Waco female pastors share their journey to ministry

Mary Alice Birdwhistell, who is the head pastor at Calvary Baptist Chruch, attended George W. Theological Seminary, and serves as one of the only female pastors in Waco. Kyndall Rae Rothaus, who also attended George W. Theological Seminary, is also a female pastor in Waco.

By Emma Whitaker | Reporter

Waco’s two female Baptist pastors had a long journey to discovering their calling to ministry.

Lake Shore Baptist Church lead pastor, Kyndall Rae Rothaus, and Calvary Baptist Church lead pastor Mary Alice Birdwhistell Both, who are graduates of George W. Truett Theological Seminary and received their masters of divinity, discuss the journey it took to discover their calling.

Birdwhistell grew up in a Southern Baptist church in Kentucky, where female pastoral roles were virtually nonexistent. When she discovered her desire to lead a church, questions about the stigma around female church leaders arose in her heart.

“I remember thinking, ‘What would my family think?’ ‘What would my friends think?’ ‘What kind of church would ever ask me to be pastor?’” Birdwhistell said.

Lake Shore Baptist Church Lead Pastor, Kyndall Rae Rothaus, also grew up in the Southern Baptist church. She ended up majoring in theology in college.

“I spent most of college experiencing this tug towards pastoral ministry, but really wrestling still what I had learned growing up. The sort of turning point for me was my senior year when I took my first preaching class,” Rothaus said. “There were two other women in the class, along with 15 to 20 guys. When those two women got up to preach their sermons for class, it was like the light bulb kind of moment because they were so clearly gifted, and I knew it would be tragic if they couldn’t use their voices. It took this question outside of myself, and I could see that they were called. And I would say that was the end of my struggle. I embraced ministry as my calling from that moment forward.”

Birdwhistell went on to join Waco’s Calvary Baptist Church as a children’s pastor. In 2013, Calvary asked her to accept the position of associate pastor, and in 2017 Birdwhistell became their senior pastor.

Rothaus joined Lake Shore Baptist Church as its senior pastor in 2015. She said shes particularly loves her church’s open pulpit communication and preaching styles.

“They really believe in letting the pastor say what he or she needs to say. There’s kind of an understanding that not everyone in the congregation will agree with you all of the time, but there’s the freedom for discussion, for us coming to an understanding together,” Rothaus said.

Lake Shore Baptist is a church that is open and affirming to the LGBTQ community of Waco, as well.

“I think that is one of the unique things about Lake Shore specifically. There really aren’t that many places where the LGBTQ community is safe, genuinely safe, accepted and loved as they are. I know we play a really important role in healing some of the spiritual trauma people have experienced,” Rothaus said.

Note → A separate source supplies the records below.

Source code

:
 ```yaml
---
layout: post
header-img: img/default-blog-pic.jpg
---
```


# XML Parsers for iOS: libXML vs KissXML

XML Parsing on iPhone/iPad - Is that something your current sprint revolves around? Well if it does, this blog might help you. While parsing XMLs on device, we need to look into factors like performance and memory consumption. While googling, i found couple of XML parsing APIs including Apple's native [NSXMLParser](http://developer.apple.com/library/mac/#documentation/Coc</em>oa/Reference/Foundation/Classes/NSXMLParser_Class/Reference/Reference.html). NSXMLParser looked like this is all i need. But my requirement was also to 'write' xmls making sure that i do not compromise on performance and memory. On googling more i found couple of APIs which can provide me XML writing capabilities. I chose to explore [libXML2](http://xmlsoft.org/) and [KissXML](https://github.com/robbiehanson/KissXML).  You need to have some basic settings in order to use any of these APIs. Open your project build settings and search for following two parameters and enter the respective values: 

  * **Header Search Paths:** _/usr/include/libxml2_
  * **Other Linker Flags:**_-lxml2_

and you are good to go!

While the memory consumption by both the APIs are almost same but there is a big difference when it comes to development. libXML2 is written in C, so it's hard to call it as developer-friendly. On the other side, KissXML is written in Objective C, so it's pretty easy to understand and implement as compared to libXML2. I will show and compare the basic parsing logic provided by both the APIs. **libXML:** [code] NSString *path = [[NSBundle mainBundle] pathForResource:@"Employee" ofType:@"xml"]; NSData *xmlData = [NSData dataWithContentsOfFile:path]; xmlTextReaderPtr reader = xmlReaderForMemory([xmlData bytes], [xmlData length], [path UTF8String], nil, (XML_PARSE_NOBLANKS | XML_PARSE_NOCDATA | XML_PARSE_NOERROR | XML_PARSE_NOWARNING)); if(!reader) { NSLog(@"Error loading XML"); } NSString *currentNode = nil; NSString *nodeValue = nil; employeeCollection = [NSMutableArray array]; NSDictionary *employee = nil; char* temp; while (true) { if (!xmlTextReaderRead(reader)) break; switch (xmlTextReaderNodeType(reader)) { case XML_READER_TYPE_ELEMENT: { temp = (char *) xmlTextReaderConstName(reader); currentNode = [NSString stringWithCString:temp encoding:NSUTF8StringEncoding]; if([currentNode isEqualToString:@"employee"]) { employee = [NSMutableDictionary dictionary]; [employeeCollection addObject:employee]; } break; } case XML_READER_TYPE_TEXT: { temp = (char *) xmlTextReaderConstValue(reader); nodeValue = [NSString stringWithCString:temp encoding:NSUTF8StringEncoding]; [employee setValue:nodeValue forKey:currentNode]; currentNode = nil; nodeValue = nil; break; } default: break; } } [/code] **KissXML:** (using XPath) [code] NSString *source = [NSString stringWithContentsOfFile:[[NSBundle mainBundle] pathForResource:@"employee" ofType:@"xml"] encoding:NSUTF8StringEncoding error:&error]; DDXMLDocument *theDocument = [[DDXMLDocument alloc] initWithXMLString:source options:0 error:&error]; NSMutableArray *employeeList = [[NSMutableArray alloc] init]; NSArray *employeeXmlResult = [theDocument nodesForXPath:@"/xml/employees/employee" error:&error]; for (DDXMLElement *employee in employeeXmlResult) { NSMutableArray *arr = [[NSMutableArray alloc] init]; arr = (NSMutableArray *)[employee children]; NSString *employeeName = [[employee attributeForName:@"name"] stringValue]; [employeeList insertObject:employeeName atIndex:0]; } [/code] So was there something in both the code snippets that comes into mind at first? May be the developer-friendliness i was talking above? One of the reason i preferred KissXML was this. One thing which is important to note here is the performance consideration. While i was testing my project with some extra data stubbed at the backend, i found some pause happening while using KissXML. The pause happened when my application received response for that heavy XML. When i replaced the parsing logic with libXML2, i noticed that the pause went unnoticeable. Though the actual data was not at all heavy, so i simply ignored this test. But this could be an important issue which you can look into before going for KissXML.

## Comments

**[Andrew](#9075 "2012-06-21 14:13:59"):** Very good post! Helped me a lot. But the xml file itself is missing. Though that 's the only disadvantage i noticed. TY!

In 2016, the Baptist General Convention of Texas Executive Board declared Lake Shore Baptist Church, along with two other Texas churches, “outside of harmonious cooperation” with the state convention because of their views on homosexuality.

Yet, Rothaus continued to press on with her ministry. For her, the LGBTQ community was close to her heart. Even when she was younger and had not fully made up her mind on what she believed on homosexuality, she said she knew that the church was wrong, and it was causing damage.

“I think my very first awareness was being friends with some people who were gay and starting to have this dawning awareness that the church had really hurt people,” Rothaus said.

Rothaus has become a safe place for college students to talk about feelings of disunity and separation, in hope of renewal and new faith.

Rothaus and Birdwhistell were friends in seminary, and united in Waco for being some of the only female pastors in the area.

“I was excited when Mary Alice was made senior pastor because it was like, ‘Oh, there’s two of us now!’ in terms of Baptists,” Rothaus said.

Occasionally the women get together and catch up, sharing each other’s experiences. Both pastors advocate the unique perspectives and attributes women bring to a ministerial role.

Rothaus said how women tend to be more maternal, nurturing and non-hierarchical.

“I think one thing women can bring to the table is their experience knowing what it’s like to be on the oppressed side of the oppressor/oppressed equation. There is this experience of marginalization that women know intuitively because we’ve experienced it. You bring that in to the way you read the Bible, and Jesus was constantly for the marginalized,” Rothaus said. “Hopefully that gives us a pastoral eye for who in our congregation and community are on the margins.”